El refugio de Lizara se encuentra en pleno invierno. Situado por encima de Aragüés del Puerto, a 1.540 metros de altitud y a la sombra del Bisaurín, es una de las épocas preferidas para Charo Cantarero, una de las guardas del refugio de la Jacetania junto a Jorge Ballabriga. La nieve inunda el entorno en pleno mes de enero. «En invierno algún día se puede hacer más pesado, pero yo estoy bien. Cambias de chip y es mi momento de disfrutar de esto». Cantarero está un mes seguido en el refugio. «Me acompaña Aitz, mi perro. Es una casa muy grande que necesita arreglos y no me voy excesivamente lejos porque no puedes dejar el edificio solo. Voy al Mazapal o al Foratón, que tiene una esquiada muy maja. Veo cómo está la nieve, si ha caído algún alud, si hay placas...», afirma la guarda.

Escasas son las mujeres que se dedican a guardar un refugio. En Aragón también hay otra, Mariam en la Casa de Piedra de Panticosa. «Nos educan para estar con la familia. Además, aquí se ha dado el caso que las mujeres no se quieren quedar solas. Algunas me dicen si no me da miedo estar sola y lo que tendría que darme miedo es estar con gente», explica.

Hay que ser de una pasta muy especial para ser guarda de un refugio de alta montaña. «Lo primero es que tiene que gustarte el medio y este trabajo te permite vivir en una cosa que te gusta. La mayoría de nosotros apostamos por calidad de vida, pero no tendremos segundas residencias, ni grandes casas ni coches», reconoce la guarda.

Cantarero es una montañesa de adopción. Nació en Denia, al borde del mar, en las faldas del Montgó, un monte totem de 796 metros. Tiene 49 años. «Me lo conozco como la palma de la mano y la venada de la montaña la tengo de por vida. Empecé a hacer carreras por montaña y escapadas al valle de Benasque». Los refugios de montaña siempre le habían llamado la atención. Fue por ello que mandó una solicitud a Góriz, donde necesitaban una cocinera. «Me dijeron que sí enseguida. Estuve con ellos cinco años trabajando y para mí fue una pasada la experiencia. He tenido suerte de dar con la gente que he dado», indica.

Aún recuerda el día que llegó a Góriz. «Eran las once de la noche y ese fue el primer día. Iba con una mochila que me quería morir y vino Iván Urbieta, uno de los guardas, a ayudarnos a las clavijas de Soaso». La labor de Cantarero era de gran responsabilidad. «Tienes que dar de comer a 200 personas y la gente tiene que acabar contenta». Pero sacaba tiempo de donde fuera. «Me levantaba pronto y me escapaba hasta el mediodía.
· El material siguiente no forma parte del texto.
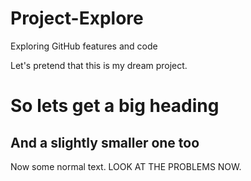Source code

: # Project-Explore
Exploring GitHub features and code

Let's pretend that this is my dream project.
# So lets get a big heading #
## And a slightly smaller one too #
Now some normal text. 
LOOK AT THE PROBLEMS NOW.
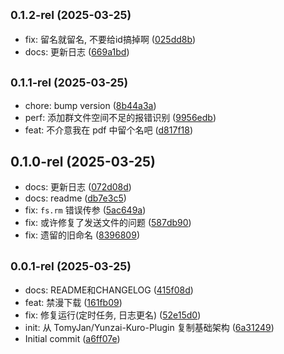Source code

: ## <small>0.1.2-rel (2025-03-25)</small>

* fix: 留名就留名, 不要给id搞掉啊 ([025dd8b](https://github.com/TomyJan/Yunzai-TomyJan-Plugin/commit/025dd8b))
* docs: 更新日志 ([669a1bd](https://github.com/TomyJan/Yunzai-TomyJan-Plugin/commit/669a1bd))



## <small>0.1.1-rel (2025-03-25)</small>

* chore: bump version ([8b44a3a](https://github.com/TomyJan/Yunzai-TomyJan-Plugin/commit/8b44a3a))
* perf: 添加群文件空间不足的报错识别 ([9956edb](https://github.com/TomyJan/Yunzai-TomyJan-Plugin/commit/9956edb))
* feat: 不介意我在 pdf 中留个名吧 ([d817f18](https://github.com/TomyJan/Yunzai-TomyJan-Plugin/commit/d817f18))



## 0.1.0-rel (2025-03-25)

* docs: 更新日志 ([072d08d](https://github.com/TomyJan/Yunzai-TomyJan-Plugin/commit/072d08d))
* docs: readme ([db7e3c5](https://github.com/TomyJan/Yunzai-TomyJan-Plugin/commit/db7e3c5))
* fix: `fs.rm` 错误传参 ([5ac649a](https://github.com/TomyJan/Yunzai-TomyJan-Plugin/commit/5ac649a))
* fix: 或许修复了发送文件的问题 ([587db90](https://github.com/TomyJan/Yunzai-TomyJan-Plugin/commit/587db90))
* fix: 遗留的旧命名 ([8396809](https://github.com/TomyJan/Yunzai-TomyJan-Plugin/commit/8396809))



## <small>0.0.1-rel (2025-03-25)</small>

* docs: README和CHANGELOG ([415f08d](https://github.com/TomyJan/Yunzai-TomyJan-Plugin/commit/415f08d))
* feat: 禁漫下载 ([161fb09](https://github.com/TomyJan/Yunzai-TomyJan-Plugin/commit/161fb09))
* fix: 修复运行(定时任务, 日志更名) ([52e15d0](https://github.com/TomyJan/Yunzai-TomyJan-Plugin/commit/52e15d0))
* init: 从 TomyJan/Yunzai-Kuro-Plugin 复制基础架构 ([6a31249](https://github.com/TomyJan/Yunzai-TomyJan-Plugin/commit/6a31249))
* Initial commit ([a6ff07e](https://github.com/TomyJan/Yunzai-TomyJan-Plugin/commit/a6ff07e))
Me iba sola a dar la vuelta al Tobacor, la Sierra Custodia o la Torre de Góriz», recuerda.

Después empezó su trabajo en Lizara, donde ya lleva once años. «Aquí llega una carretera, pero no tenemos luz, teléfono satélite, placas solares, agua de manantial y teléfono móvil. Aquí la gente se te mosquea porque no tiene wifi. En Góriz hay un filtro y al que llega todo le parece bien. A veces pienso que ojalá no llegara ninguna carretera a Lizara», se sincera.

Cantarero trabaja para la Federación Aragonesa, el edificio es de la Mancomunidad de los Valles, tiene contrato por las dos entidades y es gerente de Lizara junto a Ballabriga. No es fácil la vida en este lugar del Pirineo, sobre todo por el olvido de las instituciones. «Nos gustaría tener más apoyo de la comarca. Queremos hacer cosas como poner contenedores en el párking para no bajar residuos al pueblo. Tuvimos un alud que cortó la carretera dos semanas y no funcionaba la máquina para limpiarla. Te sientes pequeño y con mucha impotencia porque no te hacen ni caso. A veces da la impresión de que no existo». Pero al final se queda con las cosas positivas. «Aunque esté mi familia en Denia, no tengo mono de volver a casa», finaliza.